# TuRBo edges with UB buffer



## JeffDelucia (Jul 31, 2010)

Hey guys I'm interested in learning TuRBo for blind edges. I was looked at various tutorials but all the ones I could find used UF as buffer. When I solve 3x3 speed I use U perms that cycle UB UR UL and UB UL UR not UF UL UR and UF UR UL. So for me cycling with UB instead of UF is more natural. I tried to generate my own algs for these cases but I didn't get very far without having trouble with cube explorer again.

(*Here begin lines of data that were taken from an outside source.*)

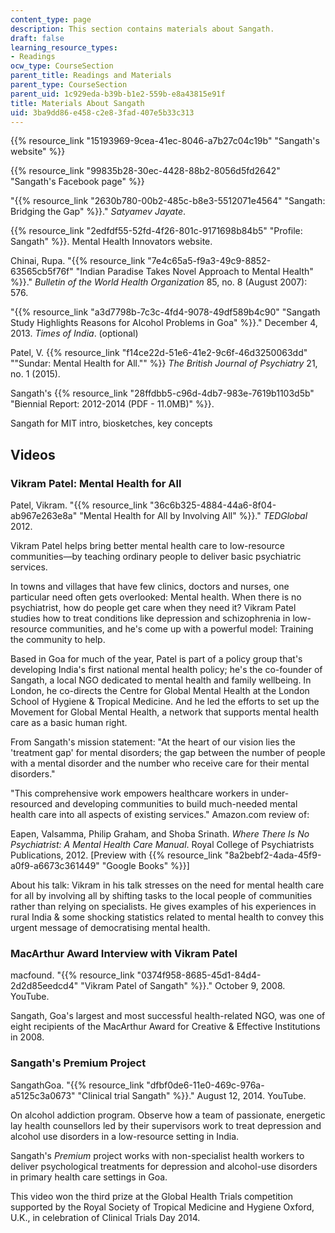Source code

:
 ```yaml
---
content_type: page
description: This section contains materials about Sangath.
draft: false
learning_resource_types:
- Readings
ocw_type: CourseSection
parent_title: Readings and Materials
parent_type: CourseSection
parent_uid: 1c929eda-b39b-b1e2-559b-e8a43815e91f
title: Materials About Sangath
uid: 3ba9dd86-e458-c2e8-3fad-407e5b33c313
---
```

{{% resource_link "15193969-9cea-41ec-8046-a7b27c04c19b" "Sangath's website" %}}

{{% resource_link "99835b28-30ec-4428-88b2-8056d5fd2642" "Sangath's Facebook page" %}}

"{{% resource_link "2630b780-00b2-485c-b8e3-5512071e4564" "Sangath: Bridging the Gap" %}}." *Satyamev Jayate*.

{{% resource_link "2edfdf55-52fd-4f26-801c-9171698b84b5" "Profile: Sangath" %}}. Mental Health Innovators website.

Chinai, Rupa. "{{% resource_link "7e4c65a5-f9a3-49c9-8852-63565cb5f76f" "Indian Paradise Takes Novel Approach to Mental Health" %}}." *Bulletin of the World Health Organization* 85, no. 8 (August 2007): 576.

"{{% resource_link "a3d7798b-7c3c-4fd4-9078-49df589b4c90" "Sangath Study Highlights Reasons for Alcohol Problems in Goa" %}}." December 4, 2013. *Times of India*. (optional)

Patel, V. {{% resource_link "f14ce22d-51e6-41e2-9c6f-46d3250063dd" "\"Sundar: Mental Health for All.\"" %}} *The British Journal of Psychiatry* 21, no. 1 (2015).

Sangath's {{% resource_link "28ffdbb5-c96d-4db7-983e-7619b1103d5b" "Biennial Report: 2012-2014 (PDF - 11.0MB)" %}}.

Sangath for MIT intro, biosketches, key concepts

## Videos

### Vikram Patel: Mental Health for All

Patel, Vikram. "{{% resource_link "36c6b325-4884-44a6-8f04-ab967e263e8a" "Mental Health for All by Involving All" %}}." *TEDGlobal* 2012.

Vikram Patel helps bring better mental health care to low-resource communities—by teaching ordinary people to deliver basic psychiatric services.

In towns and villages that have few clinics, doctors and nurses, one particular need often gets overlooked: Mental health. When there is no psychiatrist, how do people get care when they need it? Vikram Patel studies how to treat conditions like depression and schizophrenia in low-resource communities, and he's come up with a powerful model: Training the community to help.

Based in Goa for much of the year, Patel is part of a policy group that's developing India's first national mental health policy; he's the co-founder of Sangath, a local NGO dedicated to mental health and family wellbeing. In London, he co-directs the Centre for Global Mental Health at the London School of Hygiene & Tropical Medicine. And he led the efforts to set up the Movement for Global Mental Health, a network that supports mental health care as a basic human right.

From Sangath's mission statement: "At the heart of our vision lies the 'treatment gap' for mental disorders; the gap between the number of people with a mental disorder and the number who receive care for their mental disorders."

"This comprehensive work empowers healthcare workers in under-resourced and developing communities to build much-needed mental health care into all aspects of existing services." Amazon.com review of:

Eapen, Valsamma, Philip Graham, and Shoba Srinath. *Where There Is No Psychiatrist: A Mental Health Care Manual*. Royal College of Psychiatrists Publications, 2012. \[Preview with {{% resource_link "8a2bebf2-4ada-45f9-a0f9-a6673c361449" "Google Books" %}}\]

About his talk: Vikram in his talk stresses on the need for mental health care for all by involving all by shifting tasks to the local people of communities rather than relying on specialists. He gives examples of his experiences in rural India & some shocking statistics related to mental health to convey this urgent message of democratising mental health.

### MacArthur Award Interview with Vikram Patel

macfound. "{{% resource_link "0374f958-8685-45d1-84d4-2d2d85eedcd4" "Vikram Patel of Sangath" %}}." October 9, 2008. YouTube.

Sangath, Goa's largest and most successful health-related NGO, was one of eight recipients of the MacArthur Award for Creative & Effective Institutions in 2008.

### Sangath's Premium Project

SangathGoa. "{{% resource_link "dfbf0de6-11e0-469c-976a-a5125c3a0673" "Clinical trial Sangath" %}}." August 12, 2014. YouTube.

On alcohol addiction program. Observe how a team of passionate, energetic lay health counsellors led by their supervisors work to treat depression and alcohol use disorders in a low-resource setting in India.

Sangath's *Premium* project works with non-specialist health workers to deliver psychological treatments for depression and alcohol-use disorders in primary health care settings in Goa.

This video won the third prize at the Global Health Trials competition supported by the Royal Society of Tropical Medicine and Hygiene Oxford, U.K., in celebration of Clinical Trials Day 2014.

So heres what I have:

UR -> UL R' U R' U' R' U' R' U R U R2

UL -> UR R2 U' R' U' R U R U R U' R

LU -> UR M' U' M U2 M' U' M

RU -> UL M' U M U2 M' U M

I still need algorithms for the other 4 cases and was wondering if you guys could help me out.

Thanks

-Jeff


----------



## hawkmp4 (Jul 31, 2010)

What's the trouble with Cube Explorer?
I don't blindsolve, but I know how to use CE.


----------



## iRiLLL (Jul 31, 2010)

U - r' U' R U M' U' R' U R - U'

U - R' U' R U M U' R' U r - U'

U' - l U L' U' M' U L U' L' - U

U' - L U L' U' M U L U' l' - U


----------



## amostay2004 (Jul 31, 2010)

y r U R' U' M U R U' R'
y R U R' U' M' U R U' r

and their inverses/mirrors


----------